Mary T. Hawn, MD, MPH, from Birmingham Veterans Administration Hospital, Alabama, and colleagues describe in their work as "tshe largest study to date to evaluate the relationship between prophylactic antibiotic timing and subsequent SSI for major surgical procedures and the only study to assess timing as a continuous variable."

They conclude, "We did not observe a significant relationship between timing and SSI in this contemporary national VA SCIP [Veterans Affairs Surgical Care Improvement Project) cohort, but we did observe a significant association between choice of antibiotic and SSI for orthopedic and colorectal procedures."

The study tested the recommendation that prophylactic antibiotics be administered 60 minutes before surgery. Previous studies have shown that other administration times may be more effective than the recommended 60 minutes.

The analysis measured timing as a continuous variable, included detailed patient- and procedure-level data, and assessed SSI during the first 30 days after surgery. The study included patients, primarily older men, who underwent orthopedic, colorectal, vascular, and gynecologic procedures from 2005 to 2009 in 112 Veterans Affairs hospitals. It excluded cardiac procedures.
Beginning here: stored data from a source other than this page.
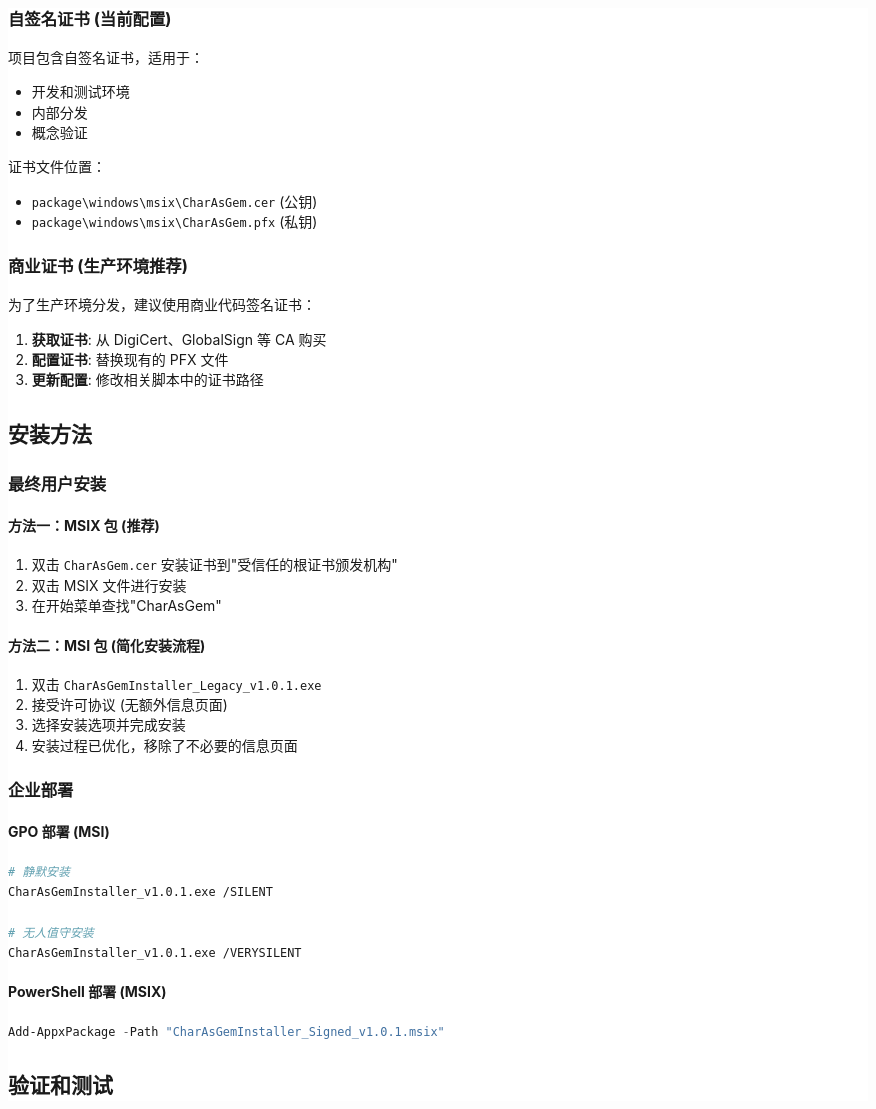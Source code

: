 ### 自签名证书 (当前配置)

项目包含自签名证书，适用于：
- 开发和测试环境
- 内部分发
- 概念验证

证书文件位置：
- `package\windows\msix\CharAsGem.cer` (公钥)
- `package\windows\msix\CharAsGem.pfx` (私钥)

### 商业证书 (生产环境推荐)

为了生产环境分发，建议使用商业代码签名证书：

1. **获取证书**: 从 DigiCert、GlobalSign 等 CA 购买
2. **配置证书**: 替换现有的 PFX 文件
3. **更新配置**: 修改相关脚本中的证书路径

## 安装方法

### 最终用户安装

#### 方法一：MSIX 包 (推荐)

1. 双击 `CharAsGem.cer` 安装证书到"受信任的根证书颁发机构"
2. 双击 MSIX 文件进行安装
3. 在开始菜单查找"CharAsGem"

#### 方法二：MSI 包 (简化安装流程)

1. 双击 `CharAsGemInstaller_Legacy_v1.0.1.exe`
2. 接受许可协议 (无额外信息页面)
3. 选择安装选项并完成安装
4. 安装过程已优化，移除了不必要的信息页面

### 企业部署

#### GPO 部署 (MSI)
```bash
# 静默安装
CharAsGemInstaller_v1.0.1.exe /SILENT

# 无人值守安装
CharAsGemInstaller_v1.0.1.exe /VERYSILENT
```

#### PowerShell 部署 (MSIX)
```powershell
Add-AppxPackage -Path "CharAsGemInstaller_Signed_v1.0.1.msix"
```

## 验证和测试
The team compared SSI rates in patients who received antibiotics within 60 minutes before incision with rates in patients who received antibiotics more than 60 minutes before incision. The authors found an unadjusted odds ratio of 1.34 (95% confidence interval, 1.08 - 1.66).
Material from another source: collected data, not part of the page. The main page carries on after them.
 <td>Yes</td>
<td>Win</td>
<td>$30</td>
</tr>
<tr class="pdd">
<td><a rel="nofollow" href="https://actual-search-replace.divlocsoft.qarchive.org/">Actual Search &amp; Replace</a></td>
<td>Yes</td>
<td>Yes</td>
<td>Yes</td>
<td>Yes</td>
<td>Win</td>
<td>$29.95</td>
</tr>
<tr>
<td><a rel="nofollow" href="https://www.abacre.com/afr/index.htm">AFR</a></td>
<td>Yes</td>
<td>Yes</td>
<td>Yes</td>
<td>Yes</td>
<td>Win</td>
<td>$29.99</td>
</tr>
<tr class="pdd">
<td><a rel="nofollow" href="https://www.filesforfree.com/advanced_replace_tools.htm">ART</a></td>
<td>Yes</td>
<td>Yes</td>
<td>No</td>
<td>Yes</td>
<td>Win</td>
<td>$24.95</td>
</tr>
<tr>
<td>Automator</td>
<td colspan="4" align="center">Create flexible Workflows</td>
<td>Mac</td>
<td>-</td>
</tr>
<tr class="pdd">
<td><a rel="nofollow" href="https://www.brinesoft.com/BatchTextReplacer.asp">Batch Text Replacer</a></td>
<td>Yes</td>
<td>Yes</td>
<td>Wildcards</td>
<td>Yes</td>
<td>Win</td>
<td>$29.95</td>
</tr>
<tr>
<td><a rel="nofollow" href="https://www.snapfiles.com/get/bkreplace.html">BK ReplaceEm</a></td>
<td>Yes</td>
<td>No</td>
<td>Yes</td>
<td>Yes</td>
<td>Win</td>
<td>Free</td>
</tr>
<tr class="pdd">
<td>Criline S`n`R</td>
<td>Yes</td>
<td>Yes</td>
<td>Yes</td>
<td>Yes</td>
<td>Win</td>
However, after adjusting for patient, procedure, and antibiotic variables, the team found no significant association between timing of antibiotic administration and SSI rate.

"This article is not a call to abandon prophylactic antibiotics when indicated, as most studies have shown a significant reduction in postoperative surgical site infections with their use (when compared with no antibiotics) ," writes Leigh Neumayer, MD, MS, from the University of Utah in Salt Lake City, in the accompanying editorial. "However, it does once again strongly suggest that the current publicly reported measures are not associated with improved outcomes. As surgeons, we should work with federal and local agencies to define metrics that are more robustly associated with better outcomes for our patients."

Dr. Hawn and Dr. Neumayer have disclosed no relevant financial relationships.